Les efforts de la politique sont-ils suffisants?
Pour elle aussi, cette décision est douloureuse, déplore Michelle. Elle reconnait que la parentalité est un processus très beau et passionnant, surtout dans l'accompagnement des enfants dans leur croissance. «En fait, j'aimerais bien vivre ça. Mais je ne crois tout simplement pas que nous puissions penser de manière aussi individualiste alors que nous avons tant de problèmes à résoudre.»
Les inquiétudes de Michelle ne sont pas infondées. Les efforts actuels des gouvernements ne suffisent pas à limiter le réchauffement climatique à moins de 1,5 degré par rapport à l'ère préindustrielle.
Une étude prévoit deux fois plus d'incendies de forêt
Et cela a des conséquences: selon l'Organisation météorologique mondiale, les vagues de chaleur comme celle que nous vivons actuellement seront la norme en Europe à l'avenir. L'étude réalisée en 2021 par une équipe de climatologues internationaux a également montré à quel point la dernière génération sera plus touchée par les phénomènes météorologiques extrêmes que la génération des baby-boomers, par exemple.
Selon cette étude, un enfant né en 2020 connaîtra au cours de sa vie en moyenne deux fois plus de feux de forêt, jusqu'à trois fois plus de sécheresses, d'inondations et de mauvaises récoltes, et sept fois plus de vagues de chaleur que ses grands-parents.
Le climatologue belge Wim Thiery fait partie des auteurs de l'étude. Les résultats ne l'ont, certes, pas beaucoup surpris dans le cadre de son activité de climatologue: «Nous savons que les conditions météorologiques deviennent plus extrêmes avec l'augmentation du réchauffement climatique.» Mais en tant qu'être humain et père de trois jeunes fils, ces données ont fait l'effet d'un «coup de poing dans l'estomac», raconte-t-il.
L'espoir demeure
L'étude est donc un appel urgent à l'action. Le scientifique estime en effet qu'il y a encore de l'espoir: «Si nous parvenons à limiter le réchauffement à 1,5 degré, nous pourrons éviter les pires scénarios.»

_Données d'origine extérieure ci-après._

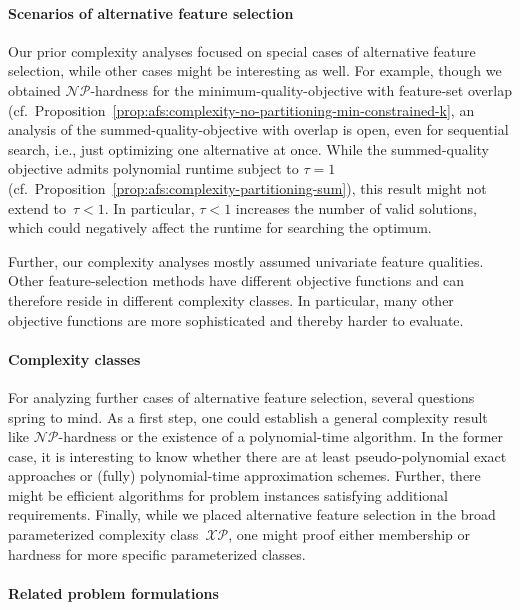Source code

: \documentclass{article}
\theoremstyle{definition}
\begin{document}
\paragraph{Scenarios of alternative feature selection}

Our prior complexity analyses focused on special cases of alternative feature selection, while other cases might be interesting as well.
For example, though we obtained $\mathcal{NP}$-hardness for the minimum-quality-objective with feature-set overlap (cf.~Proposition~\ref{prop:afs:complexity-no-partitioning-min-constrained-k}, an analysis of the summed-quality-objective with overlap is open, even for sequential search, i.e., just optimizing one alternative at once.
While the summed-quality objective admits polynomial runtime subject to $\tau=1$ (cf.~Proposition~\ref{prop:afs:complexity-partitioning-sum}), this result might not extend to~$\tau < 1$.
In particular, $\tau < 1$ increases the number of valid solutions, which could negatively affect the runtime for searching the optimum.

Further, our complexity analyses mostly assumed univariate feature qualities.
Other feature-selection methods have different objective functions and can therefore reside in different complexity classes.
In particular, many other objective functions are more sophisticated and thereby harder to evaluate.

\paragraph{Complexity classes}

For analyzing further cases of alternative feature selection, several questions spring to mind.
As a first step, one could establish a general complexity result like $\mathcal{NP}$-hardness or the existence of a polynomial-time algorithm.
In the former case, it is interesting to know whether there are at least pseudo-polynomial exact approaches or (fully) polynomial-time approximation schemes.
Further, there might be efficient algorithms for problem instances satisfying additional requirements.
Finally, while we placed alternative feature selection in the broad parameterized complexity class~$\mathcal{XP}$, one might proof either membership or hardness for more specific parameterized classes.

\paragraph{Related problem formulations}
\end{document}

Si cet objectif climatique était atteint, la fréquence des vagues de chaleur pourrait par exemple être réduite de 40%. «Mais pour cela, nous devons abandonner le plus rapidement possible l'utilisation des combustibles fossiles, poursuit Wim Thierry. Les solutions sont là, ce qui manque, c'est une politique climatique ambitieuse.»
Michelle aussi souhaite «une politique qui préserve nos besoins vitaux.» Elle n'est toutefois pas très confiante. Les décideurs reconnaissent le danger de la crise climatique, «mais ils voient dans le changement nécessaire une menace pour leur profit et le font passer sciemment avant nos vies.»
Il faut «agir de manière radicale»
Ce point de vue et sa décision de renoncer à avoir des enfants pour ne pas avoir à les exposer aux conséquences du réchauffement climatique témoignent du désespoir d'une jeune génération qui se sent impuissante et incertaine face au futur de la planète - Michelle le reconnaît elle-même.
«Mais je suis convaincue que pour provoquer un changement de société, il faut des gens qui agissent radicalement.»